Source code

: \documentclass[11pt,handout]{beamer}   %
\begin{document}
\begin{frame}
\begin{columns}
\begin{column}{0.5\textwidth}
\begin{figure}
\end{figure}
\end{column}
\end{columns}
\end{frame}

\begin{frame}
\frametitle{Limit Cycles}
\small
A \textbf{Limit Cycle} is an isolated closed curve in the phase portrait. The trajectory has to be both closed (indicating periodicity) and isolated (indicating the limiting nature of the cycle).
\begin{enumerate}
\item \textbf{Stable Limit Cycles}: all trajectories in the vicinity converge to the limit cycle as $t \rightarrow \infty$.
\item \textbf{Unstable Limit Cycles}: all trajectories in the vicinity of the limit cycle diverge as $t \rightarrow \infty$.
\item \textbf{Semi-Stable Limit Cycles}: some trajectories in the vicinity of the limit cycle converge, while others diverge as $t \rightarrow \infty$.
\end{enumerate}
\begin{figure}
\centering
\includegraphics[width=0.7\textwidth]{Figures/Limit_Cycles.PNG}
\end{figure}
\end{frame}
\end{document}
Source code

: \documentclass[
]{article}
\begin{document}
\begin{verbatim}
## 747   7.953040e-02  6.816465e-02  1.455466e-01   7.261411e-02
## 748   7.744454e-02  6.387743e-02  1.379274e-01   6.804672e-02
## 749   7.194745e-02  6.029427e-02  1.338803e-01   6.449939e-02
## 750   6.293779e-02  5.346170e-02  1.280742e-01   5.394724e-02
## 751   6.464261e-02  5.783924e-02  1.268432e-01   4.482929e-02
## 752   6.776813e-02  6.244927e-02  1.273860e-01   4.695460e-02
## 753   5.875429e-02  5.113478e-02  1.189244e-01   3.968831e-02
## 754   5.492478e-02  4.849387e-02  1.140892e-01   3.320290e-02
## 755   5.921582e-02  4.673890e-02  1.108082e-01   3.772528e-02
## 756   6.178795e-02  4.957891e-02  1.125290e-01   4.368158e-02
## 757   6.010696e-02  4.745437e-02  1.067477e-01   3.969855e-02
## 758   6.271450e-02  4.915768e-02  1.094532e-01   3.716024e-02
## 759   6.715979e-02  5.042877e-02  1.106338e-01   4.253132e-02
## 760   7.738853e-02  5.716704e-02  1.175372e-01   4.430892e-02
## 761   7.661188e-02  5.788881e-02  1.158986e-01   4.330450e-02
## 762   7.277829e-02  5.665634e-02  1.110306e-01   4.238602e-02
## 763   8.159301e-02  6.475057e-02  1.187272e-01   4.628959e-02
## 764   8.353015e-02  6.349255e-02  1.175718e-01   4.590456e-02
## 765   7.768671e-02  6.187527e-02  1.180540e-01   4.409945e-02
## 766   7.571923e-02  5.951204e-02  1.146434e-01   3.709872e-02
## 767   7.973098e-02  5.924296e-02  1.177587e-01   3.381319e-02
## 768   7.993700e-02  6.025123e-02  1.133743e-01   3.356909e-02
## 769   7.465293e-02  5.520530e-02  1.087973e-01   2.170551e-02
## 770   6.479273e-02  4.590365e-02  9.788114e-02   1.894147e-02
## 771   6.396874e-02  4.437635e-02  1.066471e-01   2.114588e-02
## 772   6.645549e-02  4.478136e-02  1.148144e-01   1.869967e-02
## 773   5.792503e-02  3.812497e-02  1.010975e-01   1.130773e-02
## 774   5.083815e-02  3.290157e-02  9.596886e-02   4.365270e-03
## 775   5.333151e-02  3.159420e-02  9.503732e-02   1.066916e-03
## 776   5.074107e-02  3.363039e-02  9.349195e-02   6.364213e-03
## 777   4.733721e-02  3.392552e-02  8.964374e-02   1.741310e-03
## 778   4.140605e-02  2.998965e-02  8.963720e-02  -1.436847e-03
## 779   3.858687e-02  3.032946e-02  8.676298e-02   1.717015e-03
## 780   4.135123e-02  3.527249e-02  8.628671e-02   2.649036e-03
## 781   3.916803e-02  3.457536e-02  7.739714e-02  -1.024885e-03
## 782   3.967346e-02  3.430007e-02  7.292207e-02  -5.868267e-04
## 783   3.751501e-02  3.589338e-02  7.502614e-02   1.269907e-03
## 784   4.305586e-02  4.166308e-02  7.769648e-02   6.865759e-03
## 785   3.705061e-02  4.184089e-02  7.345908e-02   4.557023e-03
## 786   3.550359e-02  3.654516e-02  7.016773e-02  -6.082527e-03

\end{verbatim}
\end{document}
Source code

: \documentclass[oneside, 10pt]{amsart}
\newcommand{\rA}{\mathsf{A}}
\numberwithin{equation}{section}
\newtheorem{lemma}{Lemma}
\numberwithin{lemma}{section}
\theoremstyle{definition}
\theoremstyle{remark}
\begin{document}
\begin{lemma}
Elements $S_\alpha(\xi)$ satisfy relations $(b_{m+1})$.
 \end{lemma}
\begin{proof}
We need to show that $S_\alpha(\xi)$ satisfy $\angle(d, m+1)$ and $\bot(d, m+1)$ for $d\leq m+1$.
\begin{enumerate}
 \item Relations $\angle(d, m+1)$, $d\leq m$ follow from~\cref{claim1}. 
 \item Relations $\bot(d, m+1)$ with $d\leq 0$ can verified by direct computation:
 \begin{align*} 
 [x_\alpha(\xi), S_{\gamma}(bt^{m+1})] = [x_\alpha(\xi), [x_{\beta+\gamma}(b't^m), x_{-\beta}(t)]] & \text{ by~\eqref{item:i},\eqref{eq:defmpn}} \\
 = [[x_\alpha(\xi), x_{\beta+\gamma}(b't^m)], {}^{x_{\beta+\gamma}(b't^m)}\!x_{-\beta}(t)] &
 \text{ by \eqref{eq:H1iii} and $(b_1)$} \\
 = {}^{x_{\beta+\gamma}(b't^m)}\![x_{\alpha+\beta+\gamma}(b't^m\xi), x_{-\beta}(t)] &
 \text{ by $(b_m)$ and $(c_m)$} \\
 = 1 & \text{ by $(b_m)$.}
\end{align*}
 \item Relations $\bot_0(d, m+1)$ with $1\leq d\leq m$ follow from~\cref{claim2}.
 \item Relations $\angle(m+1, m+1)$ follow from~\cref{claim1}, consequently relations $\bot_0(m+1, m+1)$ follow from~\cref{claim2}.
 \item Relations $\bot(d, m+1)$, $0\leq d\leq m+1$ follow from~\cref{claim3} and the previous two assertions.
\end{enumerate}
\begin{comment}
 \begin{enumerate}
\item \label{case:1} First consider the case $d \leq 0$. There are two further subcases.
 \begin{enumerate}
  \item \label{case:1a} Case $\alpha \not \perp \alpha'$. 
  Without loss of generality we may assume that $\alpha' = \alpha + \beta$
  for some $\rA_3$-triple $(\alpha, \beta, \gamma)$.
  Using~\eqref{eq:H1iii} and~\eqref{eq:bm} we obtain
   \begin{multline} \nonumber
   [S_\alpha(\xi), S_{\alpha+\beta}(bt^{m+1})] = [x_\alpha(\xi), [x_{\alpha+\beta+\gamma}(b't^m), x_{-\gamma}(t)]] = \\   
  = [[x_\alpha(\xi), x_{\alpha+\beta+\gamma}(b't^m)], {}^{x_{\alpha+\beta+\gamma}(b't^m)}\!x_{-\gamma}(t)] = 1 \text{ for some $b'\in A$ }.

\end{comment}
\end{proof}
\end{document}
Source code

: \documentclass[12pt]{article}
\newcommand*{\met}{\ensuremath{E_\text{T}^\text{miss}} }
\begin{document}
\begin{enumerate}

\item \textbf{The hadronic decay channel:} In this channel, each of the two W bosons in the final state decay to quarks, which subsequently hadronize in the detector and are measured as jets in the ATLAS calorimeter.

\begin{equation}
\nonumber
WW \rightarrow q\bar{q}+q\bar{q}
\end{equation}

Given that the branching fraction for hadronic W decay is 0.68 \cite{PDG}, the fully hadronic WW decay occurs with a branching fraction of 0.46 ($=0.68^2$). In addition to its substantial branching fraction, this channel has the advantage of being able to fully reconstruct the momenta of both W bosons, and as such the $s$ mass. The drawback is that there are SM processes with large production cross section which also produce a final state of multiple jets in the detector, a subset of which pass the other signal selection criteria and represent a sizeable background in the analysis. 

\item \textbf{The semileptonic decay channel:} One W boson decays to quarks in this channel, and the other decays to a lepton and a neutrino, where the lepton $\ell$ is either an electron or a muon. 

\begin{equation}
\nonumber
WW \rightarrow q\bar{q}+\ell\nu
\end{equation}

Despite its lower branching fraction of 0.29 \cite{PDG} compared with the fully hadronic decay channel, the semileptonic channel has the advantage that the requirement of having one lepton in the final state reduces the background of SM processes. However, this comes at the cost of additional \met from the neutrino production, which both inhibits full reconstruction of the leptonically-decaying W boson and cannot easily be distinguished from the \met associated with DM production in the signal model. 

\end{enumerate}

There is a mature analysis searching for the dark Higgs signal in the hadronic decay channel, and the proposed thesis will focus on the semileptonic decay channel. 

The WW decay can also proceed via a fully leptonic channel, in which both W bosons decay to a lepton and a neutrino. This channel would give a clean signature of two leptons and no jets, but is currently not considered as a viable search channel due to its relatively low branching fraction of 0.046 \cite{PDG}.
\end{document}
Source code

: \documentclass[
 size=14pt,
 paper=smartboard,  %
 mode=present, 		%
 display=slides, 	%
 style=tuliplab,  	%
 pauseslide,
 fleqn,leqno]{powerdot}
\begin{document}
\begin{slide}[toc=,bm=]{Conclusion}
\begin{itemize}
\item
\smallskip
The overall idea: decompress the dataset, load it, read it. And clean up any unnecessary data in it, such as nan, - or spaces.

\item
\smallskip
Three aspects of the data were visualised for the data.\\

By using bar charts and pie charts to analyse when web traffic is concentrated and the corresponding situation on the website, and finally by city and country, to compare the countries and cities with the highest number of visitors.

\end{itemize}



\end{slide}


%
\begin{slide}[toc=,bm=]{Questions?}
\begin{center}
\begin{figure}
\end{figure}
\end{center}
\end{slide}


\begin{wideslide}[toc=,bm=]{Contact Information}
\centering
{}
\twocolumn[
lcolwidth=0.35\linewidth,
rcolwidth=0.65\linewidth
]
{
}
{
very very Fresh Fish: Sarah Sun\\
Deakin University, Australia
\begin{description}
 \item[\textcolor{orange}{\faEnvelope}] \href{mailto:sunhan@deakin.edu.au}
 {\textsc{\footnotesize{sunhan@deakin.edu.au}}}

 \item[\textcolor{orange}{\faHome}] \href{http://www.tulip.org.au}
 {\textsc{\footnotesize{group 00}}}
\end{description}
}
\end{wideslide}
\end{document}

To do:
Scan the material for "orange" and copy the lines that hold it.

Result below:
 \item[\textcolor{orange}{\faEnvelope}] \href{mailto:sunhan@deakin.edu.au}
 \item[\textcolor{orange}{\faHome}] \href{http://www.tulip.org.au}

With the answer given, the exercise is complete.